1) Reduce feed wastage

The latest hike in grain prices is having a dramatic impact on the cost of production for pig farmers. It is more important than ever to maintain efficiency and minimise feed waste. Look at feed conversion ratios, check that hoppers/feeders are set correctly to reduce feed loss through the slats, make sure feed storage is rodent proof and clean feed bins to avoid mould, says Lis Ravn, BPEX knowledge transfer manager:

Go to www.bpex.org.uk for more feed crisis advice and information.

2) Selecting the right ram

Use Estimated Breeding Values (EBVs) to identify rams with the right genetics and think about the traits that will make you most money, advises EBLEX breeding specialist Sam Boon.

“The Signet website, www.signetfbc.co.uk, is a great resource for tracking down rams with high genetic merit” he said.

“Talk to the breeder about your breeding requirements, the health status of the flock and the ram’s pre-sale nutritional regime.

“Finally, make sure you give the ram a physical examination.”

3) Feeding suckled calves

Feeding a high quality, balanced diet to suckled calves will maximise their performance, according to EBLEX livestock scientist Dylan Laws.

“Feed should contain 14-16% crude protein (CP), with moderate to high levels of energy (11-12 ME MJ/kg DM),” he says.

“Include at least 30% digestible fibre in the ration.

“Introduce creep as soon as grazing quality and milk availability reduces and at least six to eight weeks before weaning.”

4) MOT rams

Carry out a ram MOT ten weeks before tupping so there is time to correct any problems, suggests EBLEX.

  • Toes: look for foot damage, good locomotion and no arthritis
  • Teeth: look for under- or over-shot teeth, gaps and molar abscesses
  • Testicles: measure with a tape and check firmness; should be like a flexed bicep with no lumps
  • Tone: aim for body condition score between 3.5-4.0, with the spine well-covered
  • Treat: inoculate if required and think about parasite control.

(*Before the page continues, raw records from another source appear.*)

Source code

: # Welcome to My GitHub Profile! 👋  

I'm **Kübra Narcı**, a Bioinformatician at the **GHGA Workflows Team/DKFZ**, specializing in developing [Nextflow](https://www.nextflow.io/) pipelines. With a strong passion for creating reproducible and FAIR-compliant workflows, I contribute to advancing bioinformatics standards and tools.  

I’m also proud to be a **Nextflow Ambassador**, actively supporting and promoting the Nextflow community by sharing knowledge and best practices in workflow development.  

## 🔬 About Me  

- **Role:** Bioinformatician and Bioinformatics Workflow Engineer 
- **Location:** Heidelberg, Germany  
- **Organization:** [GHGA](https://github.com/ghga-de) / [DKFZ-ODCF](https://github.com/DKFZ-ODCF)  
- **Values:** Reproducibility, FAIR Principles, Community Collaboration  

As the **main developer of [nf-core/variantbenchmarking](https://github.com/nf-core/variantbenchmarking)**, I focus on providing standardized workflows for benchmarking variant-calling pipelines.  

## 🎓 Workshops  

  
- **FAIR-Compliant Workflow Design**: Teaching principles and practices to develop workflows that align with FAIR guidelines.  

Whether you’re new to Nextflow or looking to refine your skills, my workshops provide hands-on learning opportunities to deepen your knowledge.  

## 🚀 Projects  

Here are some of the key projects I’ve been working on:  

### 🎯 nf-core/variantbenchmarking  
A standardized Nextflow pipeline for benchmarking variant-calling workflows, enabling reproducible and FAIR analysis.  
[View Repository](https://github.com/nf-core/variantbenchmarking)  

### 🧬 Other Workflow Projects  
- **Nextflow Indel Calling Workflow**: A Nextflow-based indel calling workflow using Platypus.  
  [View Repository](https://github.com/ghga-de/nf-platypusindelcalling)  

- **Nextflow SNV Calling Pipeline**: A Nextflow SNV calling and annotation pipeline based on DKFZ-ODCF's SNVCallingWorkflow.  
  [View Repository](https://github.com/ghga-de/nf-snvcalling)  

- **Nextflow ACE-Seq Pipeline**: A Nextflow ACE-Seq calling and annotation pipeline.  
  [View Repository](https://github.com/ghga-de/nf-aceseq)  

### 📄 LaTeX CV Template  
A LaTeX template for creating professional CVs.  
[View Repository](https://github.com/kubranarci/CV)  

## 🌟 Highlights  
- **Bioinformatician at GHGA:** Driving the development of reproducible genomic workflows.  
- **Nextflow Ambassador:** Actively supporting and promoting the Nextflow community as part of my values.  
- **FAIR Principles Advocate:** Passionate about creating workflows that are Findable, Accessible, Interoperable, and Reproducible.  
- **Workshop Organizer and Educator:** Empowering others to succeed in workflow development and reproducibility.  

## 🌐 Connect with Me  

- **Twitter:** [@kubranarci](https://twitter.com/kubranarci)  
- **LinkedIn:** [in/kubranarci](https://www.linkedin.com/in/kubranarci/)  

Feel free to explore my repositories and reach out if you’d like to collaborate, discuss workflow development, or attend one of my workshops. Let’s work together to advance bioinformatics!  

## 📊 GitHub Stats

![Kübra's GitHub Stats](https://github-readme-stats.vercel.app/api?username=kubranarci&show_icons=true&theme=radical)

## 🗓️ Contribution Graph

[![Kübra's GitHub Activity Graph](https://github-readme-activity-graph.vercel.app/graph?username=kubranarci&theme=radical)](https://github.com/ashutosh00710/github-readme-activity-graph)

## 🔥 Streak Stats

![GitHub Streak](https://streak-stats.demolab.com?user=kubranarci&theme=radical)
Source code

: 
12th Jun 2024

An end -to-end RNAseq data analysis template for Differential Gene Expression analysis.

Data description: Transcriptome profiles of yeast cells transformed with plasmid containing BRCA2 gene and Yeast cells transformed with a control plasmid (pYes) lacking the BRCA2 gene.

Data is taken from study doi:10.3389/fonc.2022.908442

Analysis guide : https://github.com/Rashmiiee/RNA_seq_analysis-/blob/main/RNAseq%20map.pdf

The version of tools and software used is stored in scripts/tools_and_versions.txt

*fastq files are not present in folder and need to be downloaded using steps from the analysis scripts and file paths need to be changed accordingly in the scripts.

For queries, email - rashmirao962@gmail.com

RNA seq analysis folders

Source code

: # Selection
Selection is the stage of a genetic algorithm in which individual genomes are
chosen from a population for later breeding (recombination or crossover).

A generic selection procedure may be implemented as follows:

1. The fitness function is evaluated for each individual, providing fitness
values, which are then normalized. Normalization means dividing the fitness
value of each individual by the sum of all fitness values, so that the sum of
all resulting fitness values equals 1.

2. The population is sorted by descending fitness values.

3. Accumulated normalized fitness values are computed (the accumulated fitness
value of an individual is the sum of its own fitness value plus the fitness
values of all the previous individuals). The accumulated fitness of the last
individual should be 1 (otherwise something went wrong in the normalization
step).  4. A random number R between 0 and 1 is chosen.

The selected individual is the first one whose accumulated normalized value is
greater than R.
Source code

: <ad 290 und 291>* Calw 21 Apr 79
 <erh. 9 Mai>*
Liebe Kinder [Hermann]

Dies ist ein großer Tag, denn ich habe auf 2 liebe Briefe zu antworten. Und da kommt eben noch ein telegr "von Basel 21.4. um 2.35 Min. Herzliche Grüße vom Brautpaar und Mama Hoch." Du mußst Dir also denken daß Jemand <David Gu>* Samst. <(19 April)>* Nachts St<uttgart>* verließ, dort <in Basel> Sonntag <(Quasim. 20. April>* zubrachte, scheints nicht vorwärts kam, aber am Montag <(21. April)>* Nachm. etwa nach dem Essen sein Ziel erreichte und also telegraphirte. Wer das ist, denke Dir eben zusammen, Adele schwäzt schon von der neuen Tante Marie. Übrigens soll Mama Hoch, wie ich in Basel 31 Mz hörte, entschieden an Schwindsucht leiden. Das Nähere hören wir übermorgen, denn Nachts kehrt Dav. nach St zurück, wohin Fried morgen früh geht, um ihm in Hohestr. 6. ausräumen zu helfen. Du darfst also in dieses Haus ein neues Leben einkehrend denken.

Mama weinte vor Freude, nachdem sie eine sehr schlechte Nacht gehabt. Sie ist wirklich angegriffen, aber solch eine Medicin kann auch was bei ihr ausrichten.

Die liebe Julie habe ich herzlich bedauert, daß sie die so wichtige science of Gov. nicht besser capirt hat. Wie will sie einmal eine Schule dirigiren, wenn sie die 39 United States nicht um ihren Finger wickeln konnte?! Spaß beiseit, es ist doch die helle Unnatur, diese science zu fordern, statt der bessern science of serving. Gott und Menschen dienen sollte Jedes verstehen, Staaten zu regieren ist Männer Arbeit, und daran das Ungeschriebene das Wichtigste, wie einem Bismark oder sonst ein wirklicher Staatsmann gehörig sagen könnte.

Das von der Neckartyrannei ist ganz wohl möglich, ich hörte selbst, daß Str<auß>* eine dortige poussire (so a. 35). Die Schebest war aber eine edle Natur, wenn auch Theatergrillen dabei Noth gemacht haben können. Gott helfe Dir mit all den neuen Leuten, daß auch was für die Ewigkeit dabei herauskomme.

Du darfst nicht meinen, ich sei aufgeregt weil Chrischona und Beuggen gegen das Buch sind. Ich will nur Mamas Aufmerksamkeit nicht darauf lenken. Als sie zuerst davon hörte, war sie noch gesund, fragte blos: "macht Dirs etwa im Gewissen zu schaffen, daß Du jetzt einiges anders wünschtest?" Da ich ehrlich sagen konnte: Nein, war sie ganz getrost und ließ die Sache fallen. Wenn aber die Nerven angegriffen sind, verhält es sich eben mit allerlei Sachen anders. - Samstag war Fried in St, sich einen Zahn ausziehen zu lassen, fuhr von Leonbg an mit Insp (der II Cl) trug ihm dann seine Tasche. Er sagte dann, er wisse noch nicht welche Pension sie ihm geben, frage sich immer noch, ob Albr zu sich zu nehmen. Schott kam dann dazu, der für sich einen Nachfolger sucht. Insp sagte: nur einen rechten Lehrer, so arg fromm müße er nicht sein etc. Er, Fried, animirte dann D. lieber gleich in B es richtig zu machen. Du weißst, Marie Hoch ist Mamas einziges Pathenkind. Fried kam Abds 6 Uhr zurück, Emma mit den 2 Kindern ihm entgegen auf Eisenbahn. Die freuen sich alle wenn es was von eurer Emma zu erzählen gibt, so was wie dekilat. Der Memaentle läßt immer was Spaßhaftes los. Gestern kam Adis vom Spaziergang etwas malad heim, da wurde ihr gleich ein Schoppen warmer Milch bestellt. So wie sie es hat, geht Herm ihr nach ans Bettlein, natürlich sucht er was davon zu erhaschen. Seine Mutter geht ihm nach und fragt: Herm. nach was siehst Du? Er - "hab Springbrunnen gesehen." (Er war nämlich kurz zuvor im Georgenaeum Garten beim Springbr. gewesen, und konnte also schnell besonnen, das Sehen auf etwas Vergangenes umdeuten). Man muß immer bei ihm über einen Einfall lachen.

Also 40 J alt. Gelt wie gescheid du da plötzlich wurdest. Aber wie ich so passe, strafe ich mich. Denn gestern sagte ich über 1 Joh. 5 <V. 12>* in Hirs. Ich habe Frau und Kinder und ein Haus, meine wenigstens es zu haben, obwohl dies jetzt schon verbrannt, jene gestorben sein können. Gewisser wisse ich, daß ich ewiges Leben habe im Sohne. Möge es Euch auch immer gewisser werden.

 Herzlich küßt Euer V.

EBLEX BRP has produced a free tape to measure the circumference of a ram’s testicles. Email brp@eblex.ahdb.org.uk or call 0870 241 8829 to order one.

5) Dealing with the wet

With recent wet conditions DairyCo extension officer, Jo Speed offers the following tips:

  • If cows are out at pasture in wet conditions consider using a separate gateway for cows going in and out of the paddock – using a reel of electric fence can make a temporary gateway to cope with wet conditions under foot
  • Keep an eye on cows feet on wet cow tracks for stone damage and bruising – mobility scoring the herd will identify cows at risk with poorer mobility and provide priority lists for treatment – these cows identified and treated promptly will recover quicker and cost less to treat in the long run
  • Regular foot-bathing through the summer will keep on top of infectious diseases such as digital dermatitis which thrives in wet mild conditions – consider foot bathing as regularly as you can to keep on top of digital dermatitis to keep levels low and prevent herd out breaks
  • Cow tracks still in use will be feeling the pressure during the wet weather – pressure on tracks can be minimised by looking at the way you handle your cows on the track. Cows should be allowed to walk at their own pace and walk with their heads down picking their way across stony or tricky areas- if cows are driven along the track by a dog/human or tractor they will walk close together with their heads on the back of the cow in front and will not be able to see where they are putting their feet. No heads up rule.
  • The same can be said in the collecting yard – cows should be allowed space in the collecting yard to display natural behaviour. If you are using a backing gate it should only be on for five second bursts for every other row in the parlour. Cows tightly packed into the collecting yard and under pressure from a backing gate will be skidding and putting pressure on the white line, causing fractures in the sole of the foot. If the feet are dirty from cow tracks this will be further intensified by the presence of mud and stones.
  • In hot weather it’s important to monitor for signs of heat stress in the collecting yard. Consider installing a fan or water spray to keep the temperature as cool as possible. DairyCo’s latest publication, Dairy housing – a best practice guide, provides more information.